Working through the entries below, find how many lines include the string "Site"; give only that number.
=-=-=-=-=
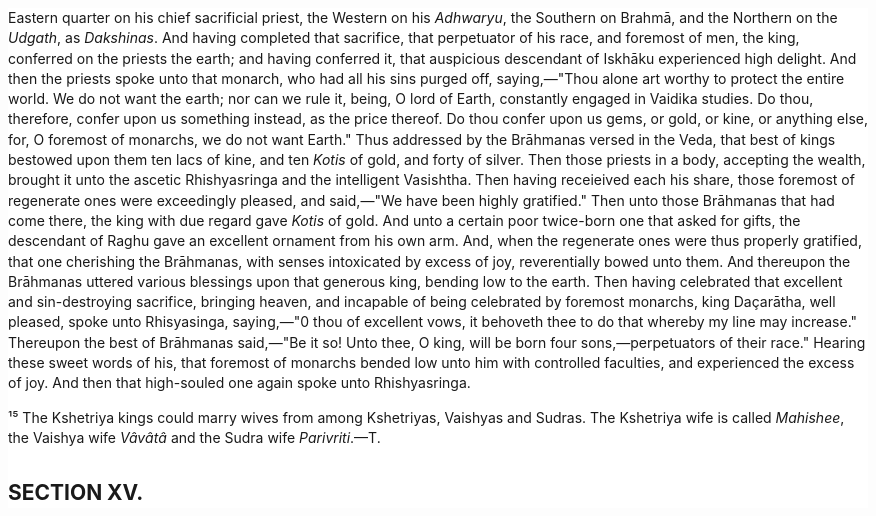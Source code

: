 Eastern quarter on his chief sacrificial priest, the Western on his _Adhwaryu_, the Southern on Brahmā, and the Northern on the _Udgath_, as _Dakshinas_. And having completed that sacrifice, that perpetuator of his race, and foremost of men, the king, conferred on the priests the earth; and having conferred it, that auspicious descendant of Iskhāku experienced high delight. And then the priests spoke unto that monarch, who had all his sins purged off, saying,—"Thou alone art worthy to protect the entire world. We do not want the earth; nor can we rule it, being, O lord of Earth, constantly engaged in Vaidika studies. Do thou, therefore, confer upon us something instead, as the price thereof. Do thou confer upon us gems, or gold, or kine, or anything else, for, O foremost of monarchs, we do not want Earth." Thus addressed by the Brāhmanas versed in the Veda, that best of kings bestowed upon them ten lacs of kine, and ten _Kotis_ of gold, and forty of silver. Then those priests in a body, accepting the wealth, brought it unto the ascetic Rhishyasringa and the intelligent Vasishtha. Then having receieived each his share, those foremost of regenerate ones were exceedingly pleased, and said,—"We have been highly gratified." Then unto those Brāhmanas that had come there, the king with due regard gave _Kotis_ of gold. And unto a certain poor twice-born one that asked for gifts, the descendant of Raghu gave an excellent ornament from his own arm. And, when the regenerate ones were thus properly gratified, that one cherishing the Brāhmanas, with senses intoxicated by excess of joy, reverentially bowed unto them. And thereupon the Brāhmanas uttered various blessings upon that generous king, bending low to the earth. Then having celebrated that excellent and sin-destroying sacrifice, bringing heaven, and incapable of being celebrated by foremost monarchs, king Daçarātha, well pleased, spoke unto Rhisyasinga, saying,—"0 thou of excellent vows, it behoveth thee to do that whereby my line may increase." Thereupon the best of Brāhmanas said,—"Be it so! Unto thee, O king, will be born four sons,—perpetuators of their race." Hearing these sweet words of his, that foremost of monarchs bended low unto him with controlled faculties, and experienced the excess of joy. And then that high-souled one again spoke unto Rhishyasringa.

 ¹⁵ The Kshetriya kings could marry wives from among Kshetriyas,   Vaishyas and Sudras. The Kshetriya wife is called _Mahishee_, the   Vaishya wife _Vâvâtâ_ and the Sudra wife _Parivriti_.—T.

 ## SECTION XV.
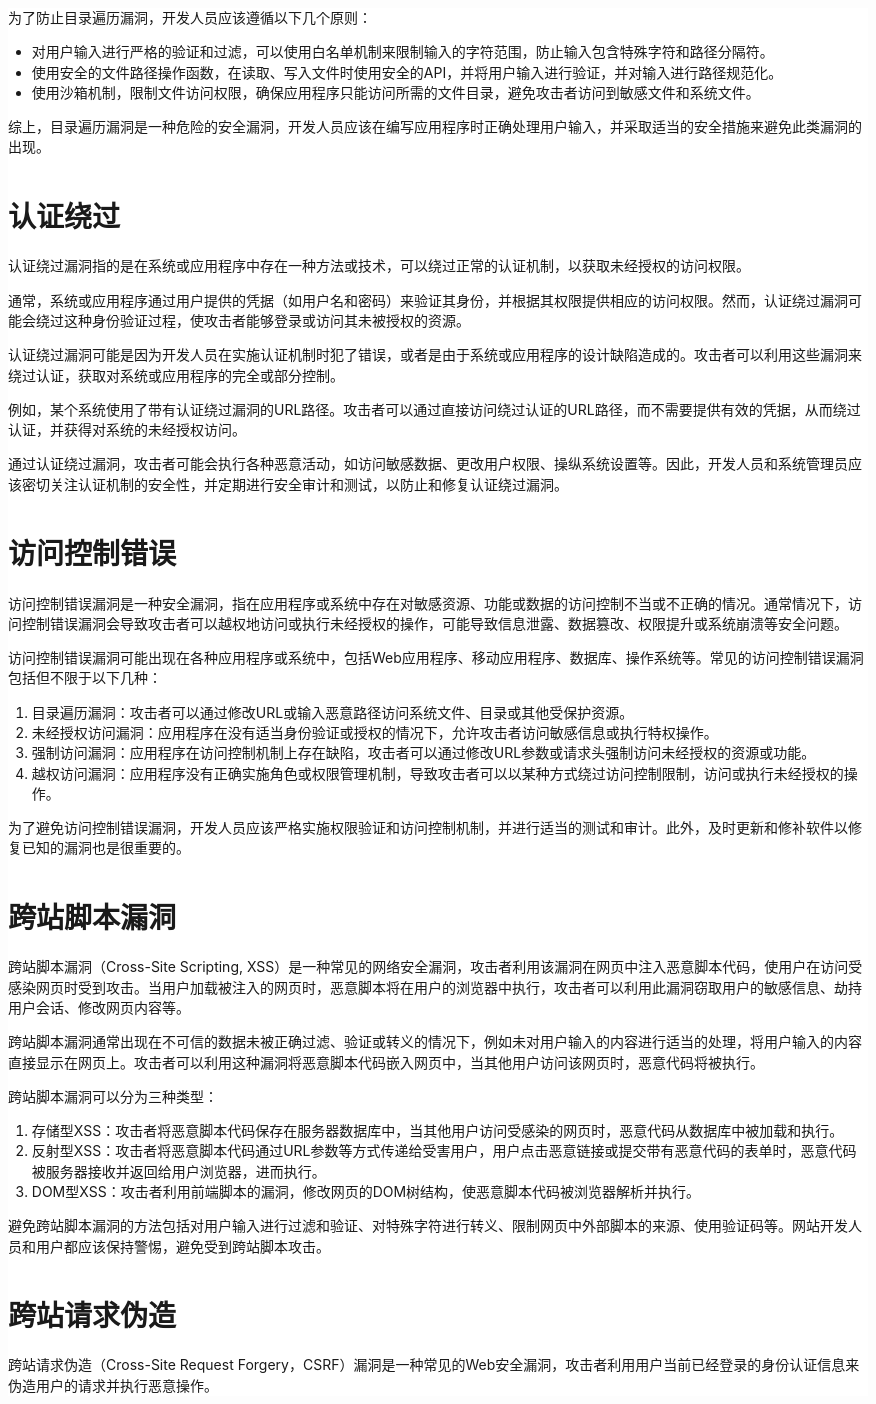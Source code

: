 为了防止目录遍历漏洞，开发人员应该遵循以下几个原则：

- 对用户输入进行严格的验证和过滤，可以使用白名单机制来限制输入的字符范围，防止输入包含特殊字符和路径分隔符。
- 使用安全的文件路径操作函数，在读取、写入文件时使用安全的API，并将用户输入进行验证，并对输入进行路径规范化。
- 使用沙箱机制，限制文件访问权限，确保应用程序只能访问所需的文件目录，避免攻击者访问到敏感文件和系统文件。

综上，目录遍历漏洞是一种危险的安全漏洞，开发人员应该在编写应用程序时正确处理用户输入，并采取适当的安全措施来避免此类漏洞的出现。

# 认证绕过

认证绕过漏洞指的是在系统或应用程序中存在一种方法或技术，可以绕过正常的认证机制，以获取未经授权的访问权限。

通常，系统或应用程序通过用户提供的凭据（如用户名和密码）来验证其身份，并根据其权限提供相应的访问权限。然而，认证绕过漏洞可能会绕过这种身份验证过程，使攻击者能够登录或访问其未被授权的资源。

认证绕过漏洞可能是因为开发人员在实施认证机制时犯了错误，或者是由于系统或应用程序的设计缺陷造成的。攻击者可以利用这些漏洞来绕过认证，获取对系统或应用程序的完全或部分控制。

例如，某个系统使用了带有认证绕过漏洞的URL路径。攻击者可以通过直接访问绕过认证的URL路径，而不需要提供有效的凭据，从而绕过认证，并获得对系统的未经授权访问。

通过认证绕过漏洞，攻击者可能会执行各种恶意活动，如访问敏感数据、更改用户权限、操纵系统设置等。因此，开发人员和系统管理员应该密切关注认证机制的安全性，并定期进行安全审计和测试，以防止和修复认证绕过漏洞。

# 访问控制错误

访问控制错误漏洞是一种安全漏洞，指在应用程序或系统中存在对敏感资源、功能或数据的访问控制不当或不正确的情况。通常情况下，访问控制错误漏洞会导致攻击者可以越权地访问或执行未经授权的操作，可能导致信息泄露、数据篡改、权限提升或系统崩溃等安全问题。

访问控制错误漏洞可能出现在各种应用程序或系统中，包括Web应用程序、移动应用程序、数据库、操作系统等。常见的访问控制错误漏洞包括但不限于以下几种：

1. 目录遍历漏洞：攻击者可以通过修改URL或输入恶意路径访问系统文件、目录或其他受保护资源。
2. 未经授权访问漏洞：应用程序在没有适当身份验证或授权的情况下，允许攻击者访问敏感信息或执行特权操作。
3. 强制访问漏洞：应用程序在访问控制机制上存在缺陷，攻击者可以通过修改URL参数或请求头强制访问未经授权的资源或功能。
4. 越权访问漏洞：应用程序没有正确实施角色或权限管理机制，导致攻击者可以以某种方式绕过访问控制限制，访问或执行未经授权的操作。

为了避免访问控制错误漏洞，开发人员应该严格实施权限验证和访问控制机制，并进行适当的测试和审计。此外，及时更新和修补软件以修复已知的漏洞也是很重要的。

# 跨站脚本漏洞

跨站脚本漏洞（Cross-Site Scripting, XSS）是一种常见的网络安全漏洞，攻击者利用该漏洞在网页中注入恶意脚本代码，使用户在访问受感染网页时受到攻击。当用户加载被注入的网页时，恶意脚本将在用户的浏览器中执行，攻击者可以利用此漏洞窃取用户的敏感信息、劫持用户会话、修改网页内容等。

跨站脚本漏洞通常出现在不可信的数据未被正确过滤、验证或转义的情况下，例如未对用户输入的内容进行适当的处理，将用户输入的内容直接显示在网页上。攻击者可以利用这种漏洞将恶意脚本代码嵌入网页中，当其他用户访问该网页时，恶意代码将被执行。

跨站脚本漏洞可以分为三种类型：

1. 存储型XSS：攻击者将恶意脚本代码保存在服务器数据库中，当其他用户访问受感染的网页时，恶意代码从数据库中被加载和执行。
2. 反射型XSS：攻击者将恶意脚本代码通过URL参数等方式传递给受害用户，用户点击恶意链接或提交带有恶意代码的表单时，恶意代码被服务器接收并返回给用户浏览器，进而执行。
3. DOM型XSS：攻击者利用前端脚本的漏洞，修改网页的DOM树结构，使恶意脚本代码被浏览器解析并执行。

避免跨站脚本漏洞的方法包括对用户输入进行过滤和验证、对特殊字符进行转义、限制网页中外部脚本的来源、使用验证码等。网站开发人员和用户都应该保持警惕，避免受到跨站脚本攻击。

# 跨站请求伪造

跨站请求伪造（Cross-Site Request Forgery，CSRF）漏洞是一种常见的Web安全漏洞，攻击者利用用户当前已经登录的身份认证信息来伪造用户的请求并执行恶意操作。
=-=-=-=-=
Result below
2